In 2017 the Guttmacher Institute reported that 96% of Texas counties had no clinics that provided abortions.  Private insurance policies and the Affordable Care Act only cover abortion in cases of life endangerment or severely compromised physical health.  Most women must receive counseling including information that is designed to discourage them from having an abortion, they must then wait 24 hours meaning they must make two trips to the facility which may entail missing two days of work, paying for the trip to the facility and the cost of an over night stay at the site of the abortion clinic.  The working poor may not be able to cover the costs of abortion; the Guttmacher Institute called these  requirements "unnecessary and burdensome."  In May 2021, Texas passed an abortion bill that will ban abortion from as early as six weeks, before many women realize that they are pregnant.  The ban includes women or girls who become pregnant by incest or rape.  The bill came into effect in September 2021.

Vaccinations
In 2017, 67.8% of children age 35 months in Texas completed the recommended vaccination schedule. The highest individual vaccine rate was for the polio virus: 93.1% of children age 35 months in Texas received this vaccine. The lowest individual vaccine rate was for hepatitis A: 62.6% of children age 35 months in Texas received this vaccine. Some children are under-vaccinated due to issues with accessing preventative care, vaccine delivery, or parental choice. The state has started to implement ImmTrac, a free vaccination record system.

Vaccination policy
In 2013, Texas passed legislation that requires employees of child-care facilities to have certain vaccinations, unless the employee objects for reasons of conscience. Texas has allowed for parents to exempt their children from vaccines by citing medical reasons since 1972. Further, Texas has allowed for parents to exempt their children from vaccines on the basis of religious belief since 2003.

Medical research
Texas has many research medical centers. The state has nine medical schools, three dental schools, and two optometry schools. Texas has two Biosafety Level 4 (BSL-4) laboratories: one at The University of Texas Medical Branch (UTMB) in Galveston, and the other at the Southwest Foundation for Biomedical Research in San Antonio—the first privately owned BSL-4 lab in the United States.

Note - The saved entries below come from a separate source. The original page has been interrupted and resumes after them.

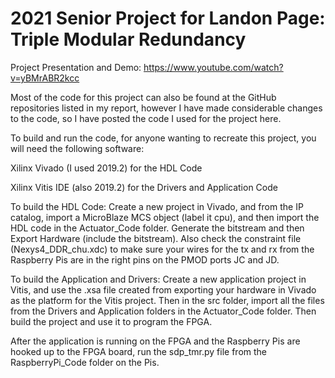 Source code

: # 2021 Senior Project for Landon Page: Triple Modular Redundancy #

Project Presentation and Demo: https://www.youtube.com/watch?v=yBMrABR2kcc

Most of the code for this project can also be found at the GitHub repositories listed in my report, however I have made considerable
changes to the code, so I have posted the code I used for the project here.

To build and run the code, for anyone wanting to recreate this project, you will need the following software:

Xilinx Vivado (I used 2019.2) for the HDL Code

Xilinx Vitis IDE (also 2019.2) for the Drivers and Application Code

To build the HDL Code: Create a new project in Vivado, and from the IP catalog, import a MicroBlaze MCS object (label it cpu), and then
import the HDL code in the Actuator_Code folder. Generate the bitstream and then Export Hardware (include the bitstream). Also check the
constraint file (Nexys4_DDR_chu.xdc) to make sure your wires for the tx and rx from the Raspberry Pis are in the right pins on the PMOD ports
JC and JD.

To build the Application and Drivers: Create a new application project in Vitis, and use the .xsa file created from exporting your hardware
in Vivado as the platform for the Vitis project. Then in the src folder, import all the files from the Drivers and Application folders in the
Actuator_Code folder. Then build the project and use it to program the FPGA.

After the application is running on the FPGA and the Raspberry Pis are hooked up to the FPGA board, run the sdp_tmr.py file from the 
RaspberryPi_Code folder on the Pis.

The Texas Medical Center in Houston, holds the world's largest concentration of research and healthcare institutions, with 47 member institutions. Texas Medical Center performs the most heart transplants in the world. The University of Texas M. D. Anderson Cancer Center in Houston is a highly regarded academic institution that centers around cancer patient care, research, education and prevention.

San Antonio's South Texas Medical Center facilities rank sixth in clinical medicine research impact in the United States. The University of Texas Health Science Center is another highly ranked research and educational institution in San Antonio.

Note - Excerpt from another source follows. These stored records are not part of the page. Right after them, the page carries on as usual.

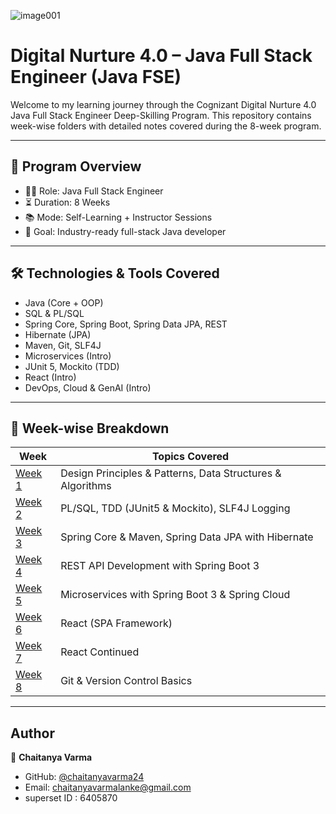 
![image001](https://github.com/user-attachments/assets/f60e34a5-f6f6-433b-828b-3b5c9f54734f)

# Digital Nurture 4.0 – Java Full Stack Engineer (Java FSE)

Welcome to my learning journey through the Cognizant Digital Nurture 4.0 Java Full Stack Engineer Deep-Skilling Program. This repository contains week-wise folders with detailed notes covered during the 8-week program.

---

## 📘 Program Overview

- 👨‍💻 Role: Java Full Stack Engineer
- ⏳ Duration: 8 Weeks
- 📚 Mode: Self-Learning + Instructor Sessions
- 🧠 Goal: Industry-ready full-stack Java developer

---

## 🛠 Technologies & Tools Covered

- Java (Core + OOP)
- SQL & PL/SQL
- Spring Core, Spring Boot, Spring Data JPA, REST
- Hibernate (JPA)
- Maven, Git, SLF4J
- Microservices (Intro)
- JUnit 5, Mockito (TDD)
- React (Intro)
- DevOps, Cloud & GenAI (Intro)

---

## 📅 Week-wise Breakdown

| Week | Topics Covered |
|------|----------------|
| [Week 1](./Week-1/) | Design Principles & Patterns, Data Structures & Algorithms |
| [Week 2](./Week-2/) | PL/SQL, TDD (JUnit5 & Mockito), SLF4J Logging |
| [Week 3](./Week-3/) | Spring Core & Maven, Spring Data JPA with Hibernate |
| [Week 4](./Week-4/) | REST API Development with Spring Boot 3 |
| [Week 5](./Week-5/) | Microservices with Spring Boot 3 & Spring Cloud |
| [Week 6](./Week-6/) | React (SPA Framework) |
| [Week 7](./Week-7/) | React Continued |
| [Week 8](./Week-8/) | Git & Version Control Basics |
---

## Author

👤 **Chaitanya Varma**

- GitHub: [@chaitanyavarma24](https://github.com/chaitanyavarma24)
- Email: chaitanyavarmalanke@gmail.com
- superset ID : 6405870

Both the American Heart Association and the University of Texas Southwestern Medical Center call Dallas home. The Southwestern Medical Center ranks "among the top academic medical centers in the world". The institution's medical school employs the most medical school Nobel laureates in the world.

Legislative responses
The Trust for America's Health ranked Texas 15th highest in adult obesity, with 27.2 percent of the state's population measured as obese. The 2008 Men's Health obesity survey ranked four Texas cities among the top 25 fattest cities in America; Houston ranked 6th, Dallas 7th, El Paso 8th, and Arlington 14th. Texas had only one city, Austin, ranked 21st, in the top 25 among the "fittest cities" in America. The same survey has evaluated the state's obesity initiatives favorably with a "B+". The state is ranked forty-second in the percentage of residents who engage in regular exercise.

Notwithstanding the concentration of elite medical centers in the state, The Commonwealth Fund ranks the Texas healthcare system the third worst in the nation. Texas ranks close to last in access to healthcare, quality of care, avoidable hospital spending, and equity among various groups. Causes of the state's poor rankings include politics, a high poverty rate, and the highest rate of illegal immigration in the nation. In May 2006, Texas initiated the program "code red" in response to the report the state had 25.1 percent of the population without health insurance, the largest proportion in the nation. Research shows that adolescents who see alcohol use in advertisements, television shows, and movies are more likely to start drinking alcohol at a younger age. Drinking at a young age is correlated with long-term alcohol abuse.

Texas Department of State Health Services

The Texas Department of State Health Services manages state government projects in Texas.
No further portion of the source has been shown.